Dataset entries:

- - -

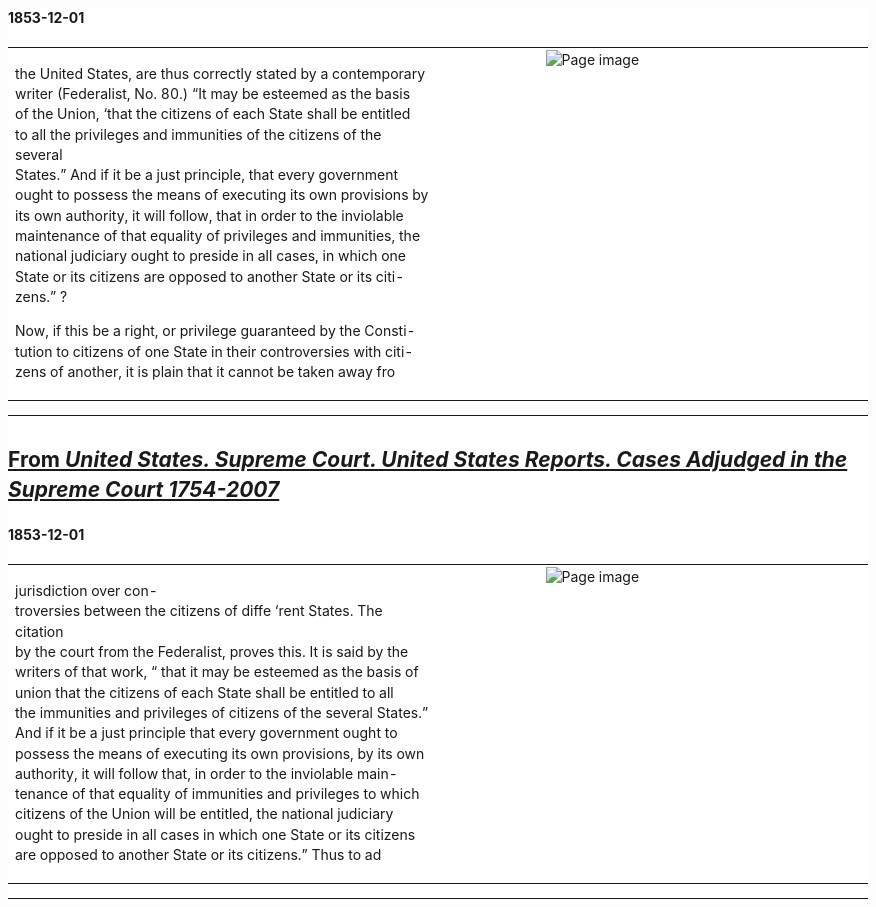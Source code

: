 #### 1853-12-01

<table style="width: 100%;"><tr><td style="width: 50%">

  
the United States, are thus correctly stated by a contemporary  
writer (Federalist, No. 80.) “It may be esteemed as the basis  
of the Union, ‘that the citizens of each State shall be entitled  
to all the privileges and immunities of the citizens of the several  
States.” And if it be a just principle, that every government  
ought to possess the means of executing its own provisions by  
its own authority, it will follow, that in order to the inviolable  
maintenance of that equality of privileges and immunities, the  
national judiciary ought to preside in all cases, in which one  
State or its citizens are opposed to another State or its citi-  
zens.” ?  
  
Now, if this be a right, or privilege guaranteed by the Consti-  
tution to citizens of one State in their controversies with citi-  
zens of another, it is plain that it cannot be taken away fro
</td><td style="width: 50%; max-height: 75%; margin: auto; display: block;">
<img alt="Page image" src="https://iiif.archive.org/image/iiif/2/sim_united-states-supreme-court-cases-adjudged_1853-12_16%2Fsim_united-states-supreme-court-cases-adjudged_1853-12_16_jp2.zip%2Fsim_united-states-supreme-court-cases-adjudged_1853-12_16_jp2%2Fsim_united-states-supreme-court-cases-adjudged_1853-12_16_0337.jp2/pct:20.246478873239436,54.86401673640167,68.79401408450704,21.051255230125523/600,/0/default.jpg"/>
</td>
</tr></table>

---

## [From _United States. Supreme Court. United States Reports. Cases Adjudged in the Supreme Court 1754-2007_](https://archive.org/details/sim_united-states-supreme-court-cases-adjudged_1853-12_16/page/n362/mode/1up?view=theater)

#### 1853-12-01

<table style="width: 100%;"><tr><td style="width: 50%">

 jurisdiction over con-  
troversies between the citizens of diffe ‘rent States. The citation  
by the court from the Federalist, proves this. It is said by the  
writers of that work, “ that it may be esteemed as the basis of  
union that the citizens of each State shall be entitled to all  
the immunities and privileges of citizens of the several States.”  
And if it be a just principle that every government ought to  
possess the means of executing its own provisions, by its own  
authority, it will follow that, in order to the inviolable main-  
tenance of that equality of immunities and privileges to which  
citizens of the Union will be entitled, the national judiciary  
ought to preside in all cases in which one State or its citizens  
are opposed to another State or its citizens.” Thus to ad
</td><td style="width: 50%; max-height: 75%; margin: auto; display: block;">
<img alt="Page image" src="https://iiif.archive.org/image/iiif/2/sim_united-states-supreme-court-cases-adjudged_1853-12_16%2Fsim_united-states-supreme-court-cases-adjudged_1853-12_16_jp2.zip%2Fsim_united-states-supreme-court-cases-adjudged_1853-12_16_jp2%2Fsim_united-states-supreme-court-cases-adjudged_1853-12_16_0362.jp2/pct:12.98932384341637,50.70459290187891,69.3950177935943,19.441544885177453/600,/0/default.jpg"/>
</td>
</tr></table>

---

- - -

Your job is to repeat every entry exactly, keeping all pictures out of the copy.

Source code

: #### 1853-12-01

<table style="width: 100%;"><tr><td style="width: 50%">

  
the United States, are thus correctly stated by a contemporary  
writer (Federalist, No. 80.) “It may be esteemed as the basis  
of the Union, ‘that the citizens of each State shall be entitled  
to all the privileges and immunities of the citizens of the several  
States.” And if it be a just principle, that every government  
ought to possess the means of executing its own provisions by  
its own authority, it will follow, that in order to the inviolable  
maintenance of that equality of privileges and immunities, the  
national judiciary ought to preside in all cases, in which one  
State or its citizens are opposed to another State or its citi-  
zens.” ?  
  
Now, if this be a right, or privilege guaranteed by the Consti-  
tution to citizens of one State in their controversies with citi-  
zens of another, it is plain that it cannot be taken away fro
</td><td style="width: 50%; max-height: 75%; margin: auto; display: block;">
<img alt="Page image" src="https://iiif.archive.org/image/iiif/2/sim_united-states-supreme-court-cases-adjudged_1853-12_16%2Fsim_united-states-supreme-court-cases-adjudged_1853-12_16_jp2.zip%2Fsim_united-states-supreme-court-cases-adjudged_1853-12_16_jp2%2Fsim_united-states-supreme-court-cases-adjudged_1853-12_16_0337.jp2/pct:20.246478873239436,54.86401673640167,68.79401408450704,21.051255230125523/600,/0/default.jpg"/>
</td>
</tr></table>

---

## [From _United States. Supreme Court. United States Reports. Cases Adjudged in the Supreme Court 1754-2007_](https://archive.org/details/sim_united-states-supreme-court-cases-adjudged_1853-12_16/page/n362/mode/1up?view=theater)

#### 1853-12-01

<table style="width: 100%;"><tr><td style="width: 50%">

 jurisdiction over con-  
troversies between the citizens of diffe ‘rent States. The citation  
by the court from the Federalist, proves this. It is said by the  
writers of that work, “ that it may be esteemed as the basis of  
union that the citizens of each State shall be entitled to all  
the immunities and privileges of citizens of the several States.”  
And if it be a just principle that every government ought to  
possess the means of executing its own provisions, by its own  
authority, it will follow that, in order to the inviolable main-  
tenance of that equality of immunities and privileges to which  
citizens of the Union will be entitled, the national judiciary  
ought to preside in all cases in which one State or its citizens  
are opposed to another State or its citizens.” Thus to ad
</td><td style="width: 50%; max-height: 75%; margin: auto; display: block;">
<img alt="Page image" src="https://iiif.archive.org/image/iiif/2/sim_united-states-supreme-court-cases-adjudged_1853-12_16%2Fsim_united-states-supreme-court-cases-adjudged_1853-12_16_jp2.zip%2Fsim_united-states-supreme-court-cases-adjudged_1853-12_16_jp2%2Fsim_united-states-supreme-court-cases-adjudged_1853-12_16_0362.jp2/pct:12.98932384341637,50.70459290187891,69.3950177935943,19.441544885177453/600,/0/default.jpg"/>
</td>
</tr></table>

---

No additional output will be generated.